Dans le même temps, l'eau monte à un rythme de 1,6 mm à 3,4 mm par an, ce qui pourrait conduire à une hausse de son niveau d'au moins 50 cm d'ici 2050. On estime que 5 à 18 % du pays pourraient alors être engloutis. Au-delà de ces suppositions, les conséquences de la montée des eaux sont déjà bien réelles, puisque les aquifères, ces nappes d'eau potable souterraines utilisées pour la consommation humaine, sont régulièrement infiltrés par l'eau de mer salée.
Le réchauffement climatique frappe aussi frontalement par des températures toujours plus élevées qui pourraient même finir par rendre le pays complètement inhabitable. Lors de l'été 2023, les températures stagnaient entre 40 et 45 °C, avec un taux d'humidité situé à 85 %, dû à l'évaporation des eaux du Golfe sous ces chaleurs extrêmes.

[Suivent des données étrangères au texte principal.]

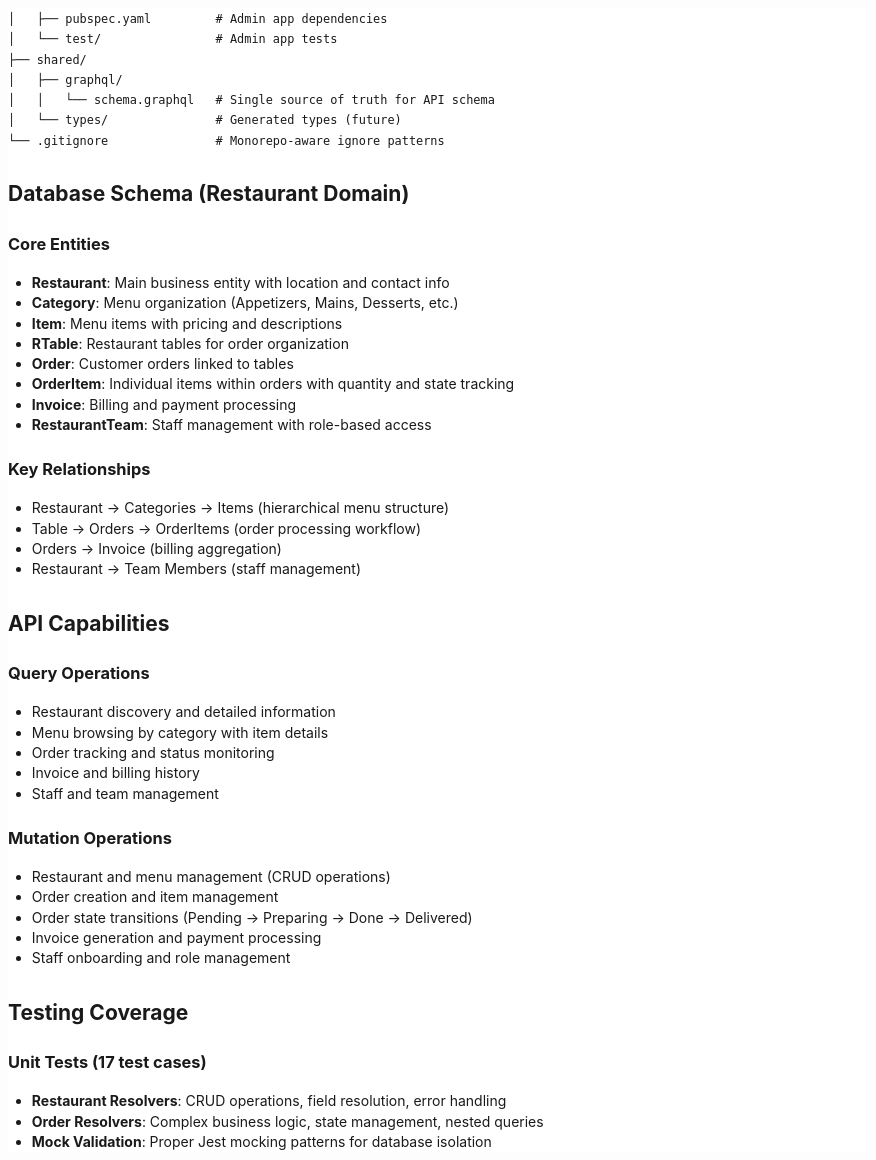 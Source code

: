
 ```
│   ├── pubspec.yaml         # Admin app dependencies
│   └── test/                # Admin app tests
├── shared/
│   ├── graphql/
│   │   └── schema.graphql   # Single source of truth for API schema
│   └── types/               # Generated types (future)
└── .gitignore               # Monorepo-aware ignore patterns
```

## Database Schema (Restaurant Domain)

### Core Entities
- **Restaurant**: Main business entity with location and contact info
- **Category**: Menu organization (Appetizers, Mains, Desserts, etc.)
- **Item**: Menu items with pricing and descriptions
- **RTable**: Restaurant tables for order organization
- **Order**: Customer orders linked to tables
- **OrderItem**: Individual items within orders with quantity and state tracking
- **Invoice**: Billing and payment processing
- **RestaurantTeam**: Staff management with role-based access

### Key Relationships
- Restaurant → Categories → Items (hierarchical menu structure)
- Table → Orders → OrderItems (order processing workflow)
- Orders → Invoice (billing aggregation)
- Restaurant → Team Members (staff management)

## API Capabilities

### Query Operations
- Restaurant discovery and detailed information
- Menu browsing by category with item details
- Order tracking and status monitoring
- Invoice and billing history
- Staff and team management

### Mutation Operations
- Restaurant and menu management (CRUD operations)
- Order creation and item management
- Order state transitions (Pending → Preparing → Done → Delivered)
- Invoice generation and payment processing
- Staff onboarding and role management

## Testing Coverage

### Unit Tests (17 test cases)
- **Restaurant Resolvers**: CRUD operations, field resolution, error handling
- **Order Resolvers**: Complex business logic, state management, nested queries
- **Mock Validation**: Proper Jest mocking patterns for database isolation
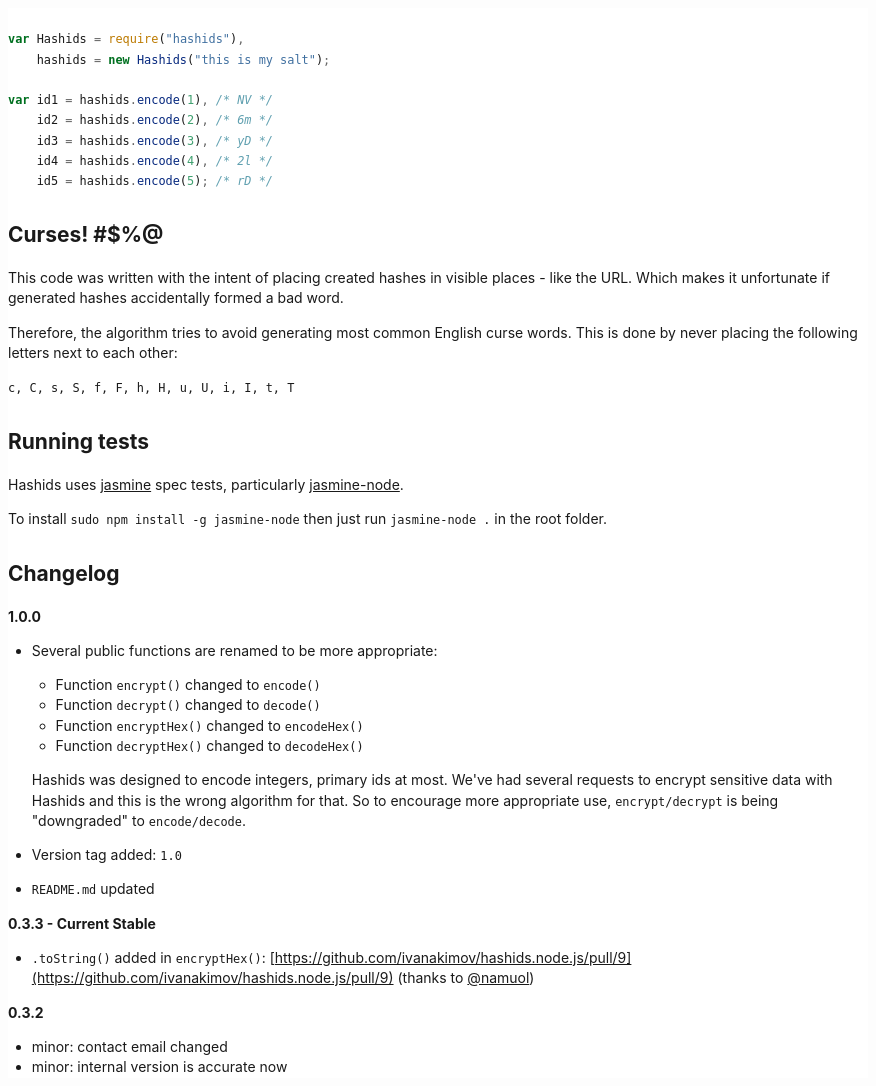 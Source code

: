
 ```javascript

var Hashids = require("hashids"),
	hashids = new Hashids("this is my salt");

var id1 = hashids.encode(1), /* NV */
	id2 = hashids.encode(2), /* 6m */
	id3 = hashids.encode(3), /* yD */
	id4 = hashids.encode(4), /* 2l */
	id5 = hashids.encode(5); /* rD */
```

Curses! #$%@
-------

This code was written with the intent of placing created hashes in visible places - like the URL. Which makes it unfortunate if generated hashes accidentally formed a bad word.

Therefore, the algorithm tries to avoid generating most common English curse words. This is done by never placing the following letters next to each other:
	
	c, C, s, S, f, F, h, H, u, U, i, I, t, T

Running tests
-------
Hashids uses [jasmine](http://pivotal.github.io/jasmine/) spec tests, particularly [jasmine-node](https://npmjs.org/package/jasmine-node).

To install `sudo npm install -g jasmine-node`
then just run `jasmine-node .` in the root folder.

Changelog
-------

**1.0.0**

- Several public functions are renamed to be more appropriate:
	- Function `encrypt()` changed to `encode()`
	- Function `decrypt()` changed to `decode()`
	- Function `encryptHex()` changed to `encodeHex()`
	- Function `decryptHex()` changed to `decodeHex()`
	
	Hashids was designed to encode integers, primary ids at most. We've had several requests to encrypt sensitive data with Hashids and this is the wrong algorithm for that. So to encourage more appropriate use, `encrypt/decrypt` is being "downgraded" to `encode/decode`.

- Version tag added: `1.0`
- `README.md` updated

**0.3.3 - Current Stable**

- `.toString()` added in `encryptHex()`: [https://github.com/ivanakimov/hashids.node.js/pull/9](https://github.com/ivanakimov/hashids.node.js/pull/9) (thanks to [@namuol](https://github.com/namuol))

**0.3.2**

- minor: contact email changed
- minor: internal version is accurate now
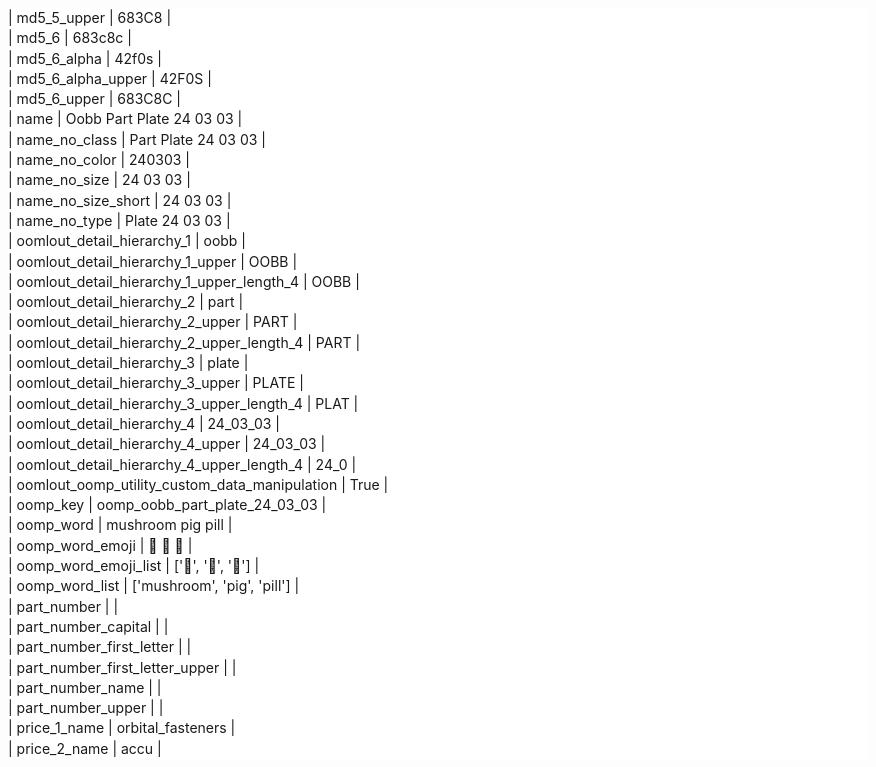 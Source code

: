 | md5_5_upper | 683C8 |  
| md5_6 | 683c8c |  
| md5_6_alpha | 42f0s |  
| md5_6_alpha_upper | 42F0S |  
| md5_6_upper | 683C8C |  
| name | Oobb Part Plate 24 03 03 |  
| name_no_class | Part Plate 24 03 03 |  
| name_no_color | 240303 |  
| name_no_size | 24 03 03 |  
| name_no_size_short | 24 03 03 |  
| name_no_type | Plate 24 03 03 |  
| oomlout_detail_hierarchy_1 | oobb |  
| oomlout_detail_hierarchy_1_upper | OOBB |  
| oomlout_detail_hierarchy_1_upper_length_4 | OOBB |  
| oomlout_detail_hierarchy_2 | part |  
| oomlout_detail_hierarchy_2_upper | PART |  
| oomlout_detail_hierarchy_2_upper_length_4 | PART |  
| oomlout_detail_hierarchy_3 | plate |  
| oomlout_detail_hierarchy_3_upper | PLATE |  
| oomlout_detail_hierarchy_3_upper_length_4 | PLAT |  
| oomlout_detail_hierarchy_4 | 24_03_03 |  
| oomlout_detail_hierarchy_4_upper | 24_03_03 |  
| oomlout_detail_hierarchy_4_upper_length_4 | 24_0 |  
| oomlout_oomp_utility_custom_data_manipulation | True |  
| oomp_key | oomp_oobb_part_plate_24_03_03 |  
| oomp_word | mushroom pig pill |  
| oomp_word_emoji | :mushroom: :pig: :pill: |  
| oomp_word_emoji_list | [':mushroom:', ':pig:', ':pill:'] |  
| oomp_word_list | ['mushroom', 'pig', 'pill'] |  
| part_number |  |  
| part_number_capital |  |  
| part_number_first_letter |  |  
| part_number_first_letter_upper |  |  
| part_number_name |  |  
| part_number_upper |  |  
| price_1_name | orbital_fasteners |  
| price_2_name | accu |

La saison a alors battu le record de consommation électrique du pays, alors que les climatisations tournaient à plein régime.
Pourtant, bien qu'il en soit l'une des principales victimes, Bahreïn contribue très activement aux émissions de CO2, responsables du réchauffement climatique. L'industrie du pétrole et du gaz, sur laquelle repose son économie, est en effet particulièrement émettrice. Bahreïn est ainsi le sixième pays au monde avec les émissions de dioxyde de carbone par habitant les plus élevées. Depuis peu, voyant la fin de ses réserves pétrolifères se profiler, Bahreïn investit largement dans les énergies renouvelables. Cette nouvelle économie s'accompagne de promesses de durabilité, et c'est ainsi que l'État s'est engagé à réduire de 30 % ses émissions d'ici 2035, tout en cherchant à végétaliser son territoire et à quadrupler ses mangroves, qui le protègent de la montée des eaux. Pour l'heure, l'artificialisation du territoire a déjà fait disparaître jusqu'à 95 % des mangroves de certaines zones. Pour autant, ces bonnes volontés environnementales doivent concilier avec la puissante industrie pétrolière, comme on peut le remarquer en observant la structure du gouvernement, qui compte un « Ministère du Pétrole et de l'Environnement », deux objectifs peu compatibles…
Les zones protégées comme oasis de biodiversité
Le pays compte quelques zones protégées, essentielles pour sauvegarder la faune et la flore, bien que celles-ci soient de taille très réduite et insuffisantes en nombre. La réserve de vie sauvage d'Al Areen, dans l'Ouest du pays, a ainsi été créée sur une zone de 5,4 km2 pour faire office de réservoir d'êtres vivants indigènes. En effet, certaines espèces animales de l'île menacées d'extinction y sont gardées en captivité, notamment pour participer à des programmes de réintroduction. Une partie du parc est exclusivement réservée aux biologistes, tandis que l'autre est visitable, à condition d'être accompagnée d'un guide. Les îles Hawar, un chapelet d'îles faisant face au Qatar, qui les a longtemps convoitées, constituent l'unique réserve naturelle significative du Royaume. Seule une des îles compte quelques bâtiments, mais l'archipel est globalement une réserve protégée vierge, qui fait le bonheur de mammifères très rares et surtout d'oiseaux. Les eaux territoriales des îles Hawar font elles aussi l'objet d'un programme de conservation. Depuis deux décennies, Bahreïn commence en effet à préserver des zones marines, à l'image de la réserve Hayr Bulthama, au Nord, déclarée zone marine protégée depuis 2008.